Wednesday, August 8, 2012

Zen and the Art of Writing



In my last writing workshop, Ray Bradbury’s book on writing was often cited. So I borrowed the book from the library, slightly aware of Bradbury’s work especially in science fiction having seen François Truffaut’s film adaptation of Fahrenheit 451 and having heard but not read ‘The Martian Chronicles,’ a work talked about with awe by other noted writers. I also recently watched John Huston’s film ‘Moby Dick’ starring Gregory Peck and was surprised to see Ray Bradbury in the credits, being the writer in Huston’s film who adapted Herman Melville’s book for the screen.  Obviously, Ray Bradbury is a man of many talents, straddling the multiple genres of science fiction and fantasy, adapting a literary classic for the cinema and, as I later found out, both poetry and free-lance nonfiction writing. It also seems that his stories have inspired cult films that involve colonies in outer space or aliens burrowed deep in Antarctica.



  
His book is an exuberant paean to writing, of the variety that is homemade and learned by instinct, having avoided college education or formal writing courses, instead dashing out to write a story and learning the craft through sheer hard work, sending out stories to magazine publishers, getting rejected, and persevering until being published by pulp magazines and eventually achieving success. It’s not only the writing gusto that is impressive; it’s the exercise of his imagination and creativity, to delve into worlds beyond normal human experience, in outer space and other fantastic realms but never losing sight of a core truth; delivering a basic drama and not focusing on the special effects. One wonders how someone could exist like that, to evolve as a writer with innate confidence, bypassing any self-doubt or neurotic impulses, allowing his imagination to run free to explore new realities and having the discipline to write about it, forever trimming and editing until the work is ready.



He is an unsentimental writer, perhaps like another science fiction writer William Gibson, who never wastes a word or sentence unless it has some commercial value, making sure their labor is aimed towards a publisher unlike someone like me who constantly procrastinates and writes in self-indulgent journals. Interestingly, Bradbury uses word association to get ideas and help him write, something like mind-mapping, or cluster writing to help him finish his work. It’s the first time I have seen a successful author admit using this technique – a subject that was elaborately described in a famous book about word clustering. Bradbury also cited an author who has helped him – Dorothea Brande, author of the book ‘Becoming a Writer’ an old book published in the 1940’s. Last night, I bought the book from Amazon after reading a synopsis. Her thesis is that to become a writer one must address the psychology or personality of the person, not focusing on aspects like learning the writing craft as usually done.

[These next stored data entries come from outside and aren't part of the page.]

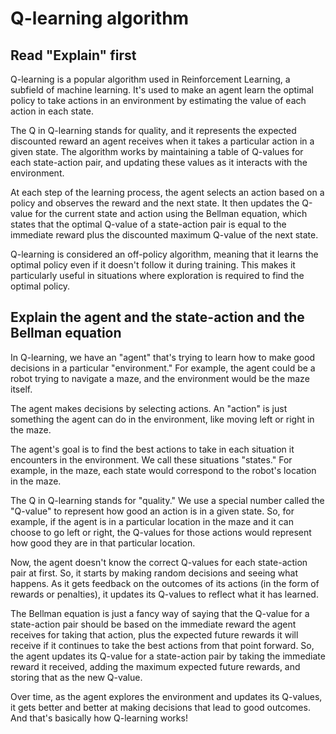 # Q-learning algorithm

## Read "Explain" first

Q-learning is a popular algorithm used in Reinforcement Learning, a subfield of machine learning. It's used to make an agent learn the optimal policy to take actions in an environment by estimating the value of each action in each state.

The Q in Q-learning stands for quality, and it represents the expected discounted reward an agent receives when it takes a particular action in a given state. The algorithm works by maintaining a table of Q-values for each state-action pair, and updating these values as it interacts with the environment.

At each step of the learning process, the agent selects an action based on a policy and observes the reward and the next state. It then updates the Q-value for the current state and action using the Bellman equation, which states that the optimal Q-value of a state-action pair is equal to the immediate reward plus the discounted maximum Q-value of the next state.

Q-learning is considered an off-policy algorithm, meaning that it learns the optimal policy even if it doesn't follow it during training. This makes it particularly useful in situations where exploration is required to find the optimal policy.

## Explain the agent and the state-action and the Bellman equation

In Q-learning, we have an "agent" that's trying to learn how to make good decisions in a particular "environment." For example, the agent could be a robot trying to navigate a maze, and the environment would be the maze itself.

The agent makes decisions by selecting actions. An "action" is just something the agent can do in the environment, like moving left or right in the maze.

The agent's goal is to find the best actions to take in each situation it encounters in the environment. We call these situations "states." For example, in the maze, each state would correspond to the robot's location in the maze.

The Q in Q-learning stands for "quality." We use a special number called the "Q-value" to represent how good an action is in a given state. So, for example, if the agent is in a particular location in the maze and it can choose to go left or right, the Q-values for those actions would represent how good they are in that particular location.

Now, the agent doesn't know the correct Q-values for each state-action pair at first. So, it starts by making random decisions and seeing what happens. As it gets feedback on the outcomes of its actions (in the form of rewards or penalties), it updates its Q-values to reflect what it has learned.

The Bellman equation is just a fancy way of saying that the Q-value for a state-action pair should be based on the immediate reward the agent receives for taking that action, plus the expected future rewards it will receive if it continues to take the best actions from that point forward. So, the agent updates its Q-value for a state-action pair by taking the immediate reward it received, adding the maximum expected future rewards, and storing that as the new Q-value.

Over time, as the agent explores the environment and updates its Q-values, it gets better and better at making decisions that lead to good outcomes. And that's basically how Q-learning works!

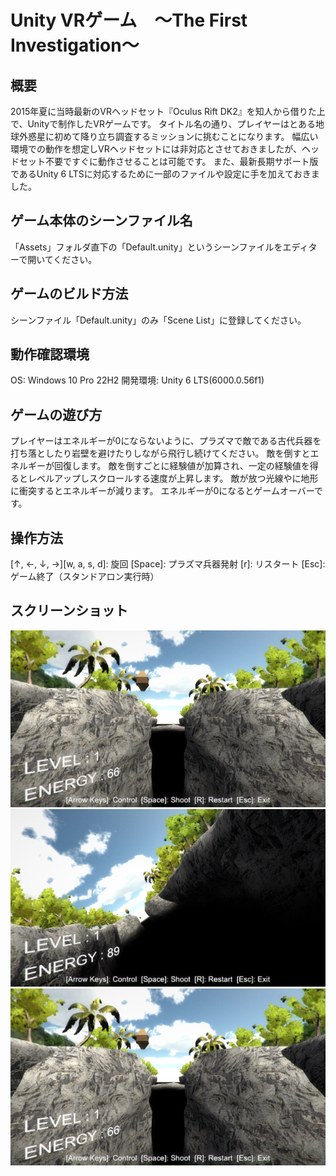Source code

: # Unity VRゲーム　～The First Investigation～

## 概要
2015年夏に当時最新のVRヘッドセット『Oculus Rift DK2』を知人から借りた上で、Unityで制作したVRゲームです。
タイトル名の通り、プレイヤーはとある地球外惑星に初めて降り立ち調査するミッションに挑むことになります。
幅広い環境での動作を想定しVRヘッドセットには非対応とさせておきましたが、ヘッドセット不要ですぐに動作させることは可能です。
また、最新長期サポート版であるUnity 6 LTSに対応するために一部のファイルや設定に手を加えておきました。

## ゲーム本体のシーンファイル名
「Assets」フォルダ直下の「Default.unity」というシーンファイルをエディターで開いてください。

## ゲームのビルド方法
シーンファイル「Default.unity」のみ「Scene List」に登録してください。

## 動作確認環境
OS: Windows 10 Pro 22H2
開発環境: Unity 6 LTS(6000.0.56f1)

## ゲームの遊び方
プレイヤーはエネルギーが0にならないように、プラズマで敵である古代兵器を打ち落としたり岩壁を避けたりしながら飛行し続けてください。
敵を倒すとエネルギーが回復します。
敵を倒すごとに経験値が加算され、一定の経験値を得るとレベルアップしスクロールする速度が上昇します。
敵が放つ光線やに地形に衝突するとエネルギーが減ります。
エネルギーが0になるとゲームオーバーです。

## 操作方法
[↑, ←, ↓, →][w, a, s, d]: 旋回
[Space]: プラズマ兵器発射
[r]: リスタート
[Esc]: ゲーム終了（スタンドアロン実行時）

## スクリーンショット
![screenshot1](Screenshots/Scr1.png)
![screenshot2](Screenshots/Scr2.png)
![screenshot3](Screenshots/Scr1.png)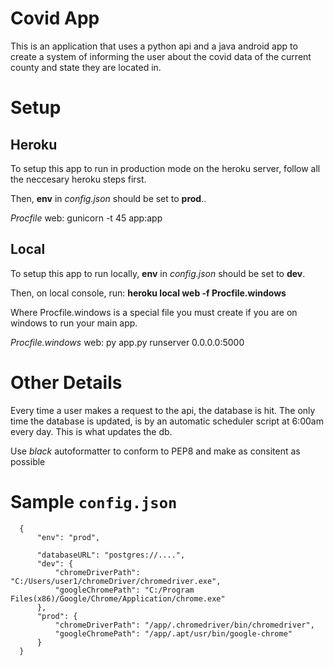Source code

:# Covid App
This is an application that uses a python api and a java android app to create a system of informing the user about the covid data of the current county and state they are located in. 

# Setup


## Heroku

To setup this app to run in production mode on the heroku server, follow all the neccesary heroku steps first.

Then, **env** in *config.json* should be set to **prod**..

*Procfile*
web: gunicorn -t 45 app:app


## Local

To setup this app to run locally, **env** in *config.json* should be set to **dev**. 

Then, on local console, run: 
**heroku local web -f Procfile.windows**

Where Procfile.windows is a special file you must create if you are on windows to run your main app.

*Procfile.windows*
web: py app.py runserver 0.0.0.0:5000

# Other Details

Every time a user makes a request to the api, the database is hit. The only time the database is updated, is by an automatic scheduler script at 6:00am every day. This is what updates the db. 

Use *black* autoformatter to conform to PEP8 and make as consitent as possible

# Sample `config.json`
      {
          "env": "prod",

          "databaseURL": "postgres://....",
          "dev": {
              "chromeDriverPath": "C:/Users/user1/chromeDriver/chromedriver.exe",
              "googleChromePath": "C:/Program Files(x86)/Google/Chrome/Application/chrome.exe"
          },
          "prod": {
              "chromeDriverPath": "/app/.chromedriver/bin/chromedriver",
              "googleChromePath": "/app/.apt/usr/bin/google-chrome"
          }
      }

It looks like an interesting book to read; the premise is something that I instinctively feel is my major stumbling block, not the learning of craft which seems easy to surmount after attending the right classes and doing the right exercises. Rather it is the underlying motivation and confidence that drives the individual that must be improved, turned towards being a writer. If her work was enough to motivate Ray Bradbury then it’s good enough for me. Hopefully this will turn out to be a work like Steven Pressman’s ‘The War of Art’ a book that focuses on motivation and being a professional in outlook in order to be a writer. In the end, writing should be like achieving ‘Zen’, a meditative state where writing becomes a joy and not a chore, something that’s achieved when work becomes love and one just writes for the pleasure of the activity. Hence, it is a psychological state that a writer must achieve as he proceeds to work in the writing craft.